Bathyphylax

Scientific classification
- Kingdom: Animalia
- Phylum: Chordata
- Class: Actinopterygii
- Order: Tetraodontiformes
- Family: Triacanthodidae
- Subfamily: Triacanthodinae
- Genus: Bathyphylax G. S. Myers, 1934
- Type species: Bathyphylax bombifrons Myers, 1934
- Species: See text

= Bathyphylax =

Genus of fishes

Bathyphylax is a genus of marine ray-finned fishes belonging to the family Triacanthodidae, the spikefishes. The fishes in this genus are found in the deep waters of the Indian and Pacific Oceans.

==Taxonomy==
Bathyphylax was first proposed as a monospecific genus in 1935 by the American ichthyologist George S. Myers when he described Bathyphylax bombifrons, which he also designated as its type species. When Myers described B. bombifrons he gave its type locality given as the "China Sea" off Hong Kong. In 1968 the American ichthyologist James C. Tyler classified this genus in the nominate subfamily of the family Triacanthodidae, the Triacanthodinae. The 5th edition of Fishes of the World classifies the family Triacanthodidae in the suborder Triacanthoidei in the order Tetraodontiformes.

==Etymology==
Bathyphylax is a compound of bathy, meaning "deep", and phylax, which means "guard", an allusion which Myers did not explain but it may refer to the depth the holotype of B. bombifrons was collected at and its large eyes, metaphorically all seeing. The specific name of the type species combines bombus, meaning "humming" or "buzzing" with frons, which means "forehead". This is an allusion to the tube-like snout, resembling a wind instrument. The specific ephithets of the other two species are; omen, which means "prophecy" or "augury", and refers to the species so named being a "precursor" of the longs snouted Halimochirurgus; and the eponym pruvosti, which honours Patrice Pruvost who was the manager of the ichthyological collection at Muséum national d’Histoire naturelle in Paris who mad e material form the museum's collection available to the species author, Frenceso Santini.

==Species==
There are currently three recognized species in this genus:
- Bathyphylax bombifrons G. S. Myers, 1934 (Boomer spikefish)
- Bathyphylax omen J. C. Tyler, 1966
- Bathyphylax pruvosti Santini, 2006

==Characteristics==
Bathphylax spike fishes have a flat lower surface to the pelvis, the pelvis tapers to a point to the rear being much broader between the spines of the pelvic fins and at its rear, this feature places the genus in the subfamily Triacanthodinae, and it is around twice as long as it is wide. They have a snout which is shorter than the length of the head and of the diameter of the orbit but the smout is longer than the distance between the upper eye and the gill cover. They have conical teeth arranged in a singlet series without any isolated inner teeth. In the dorsal fin the spines decrease in length suddentlu with the rear spines being much smaller than the front spines with the fifth and sixth spines just protruding through the skin, although they can be clearly seen, when the first spine is depressed it extends as far as thetip of the sixth. The dorsal profile of the head is concave. These fishes have maximum published standard lengths of 9.3 cm for B. bombifrons, 9.4 cm for B. omen and 11.9 cm for B. pruvosti.

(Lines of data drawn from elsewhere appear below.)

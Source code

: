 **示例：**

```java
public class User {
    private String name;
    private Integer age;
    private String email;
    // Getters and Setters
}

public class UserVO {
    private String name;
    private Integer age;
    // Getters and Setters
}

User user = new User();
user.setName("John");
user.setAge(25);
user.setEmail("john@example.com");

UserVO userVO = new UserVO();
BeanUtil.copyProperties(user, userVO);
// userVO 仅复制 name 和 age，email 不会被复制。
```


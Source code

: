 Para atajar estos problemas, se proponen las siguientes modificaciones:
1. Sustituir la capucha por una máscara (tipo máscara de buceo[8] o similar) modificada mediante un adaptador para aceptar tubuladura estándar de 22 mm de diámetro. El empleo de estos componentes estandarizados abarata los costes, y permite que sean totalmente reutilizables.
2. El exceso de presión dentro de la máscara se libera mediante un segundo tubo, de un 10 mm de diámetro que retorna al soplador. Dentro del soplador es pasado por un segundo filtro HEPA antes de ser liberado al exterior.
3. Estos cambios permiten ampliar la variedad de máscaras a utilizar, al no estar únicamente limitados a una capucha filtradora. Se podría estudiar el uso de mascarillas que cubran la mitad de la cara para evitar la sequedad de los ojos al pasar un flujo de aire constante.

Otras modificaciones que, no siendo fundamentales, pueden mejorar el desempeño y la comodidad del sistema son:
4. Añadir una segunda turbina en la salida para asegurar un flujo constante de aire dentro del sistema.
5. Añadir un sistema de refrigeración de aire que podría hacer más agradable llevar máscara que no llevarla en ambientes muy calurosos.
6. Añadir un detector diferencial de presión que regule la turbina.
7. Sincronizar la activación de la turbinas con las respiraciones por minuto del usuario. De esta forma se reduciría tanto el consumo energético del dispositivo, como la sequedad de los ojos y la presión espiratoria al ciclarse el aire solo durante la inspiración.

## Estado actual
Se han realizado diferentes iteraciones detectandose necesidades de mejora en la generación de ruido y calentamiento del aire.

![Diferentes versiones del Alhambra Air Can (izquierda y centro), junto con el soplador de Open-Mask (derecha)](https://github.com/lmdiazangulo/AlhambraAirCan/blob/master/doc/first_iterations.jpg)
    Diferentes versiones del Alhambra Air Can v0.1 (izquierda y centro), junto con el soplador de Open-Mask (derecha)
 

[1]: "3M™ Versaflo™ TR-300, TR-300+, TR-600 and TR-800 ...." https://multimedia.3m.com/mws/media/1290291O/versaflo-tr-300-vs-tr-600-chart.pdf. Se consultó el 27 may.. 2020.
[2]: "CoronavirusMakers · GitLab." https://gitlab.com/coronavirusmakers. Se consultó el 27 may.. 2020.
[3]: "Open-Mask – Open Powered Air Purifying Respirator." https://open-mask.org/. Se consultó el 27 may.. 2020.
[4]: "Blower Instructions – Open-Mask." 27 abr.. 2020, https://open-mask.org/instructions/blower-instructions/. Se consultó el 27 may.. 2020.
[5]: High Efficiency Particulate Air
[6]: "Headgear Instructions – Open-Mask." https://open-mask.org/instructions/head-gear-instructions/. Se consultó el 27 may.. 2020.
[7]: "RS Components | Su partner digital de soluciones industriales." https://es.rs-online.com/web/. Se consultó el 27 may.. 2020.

==Distribution and habitat==
Bathyphylax spike fishes are found in the Indo-Pacific region with B. bombifrons being known from waters off Kenya, off Hng Kong, Australia and New Caledonia, B. omen has only been recorded from off Kenya and off Japan, while B. pruvosti from the Marquesas Islands. These bathydemersal species have been recorded at depths between 108 and 615 m.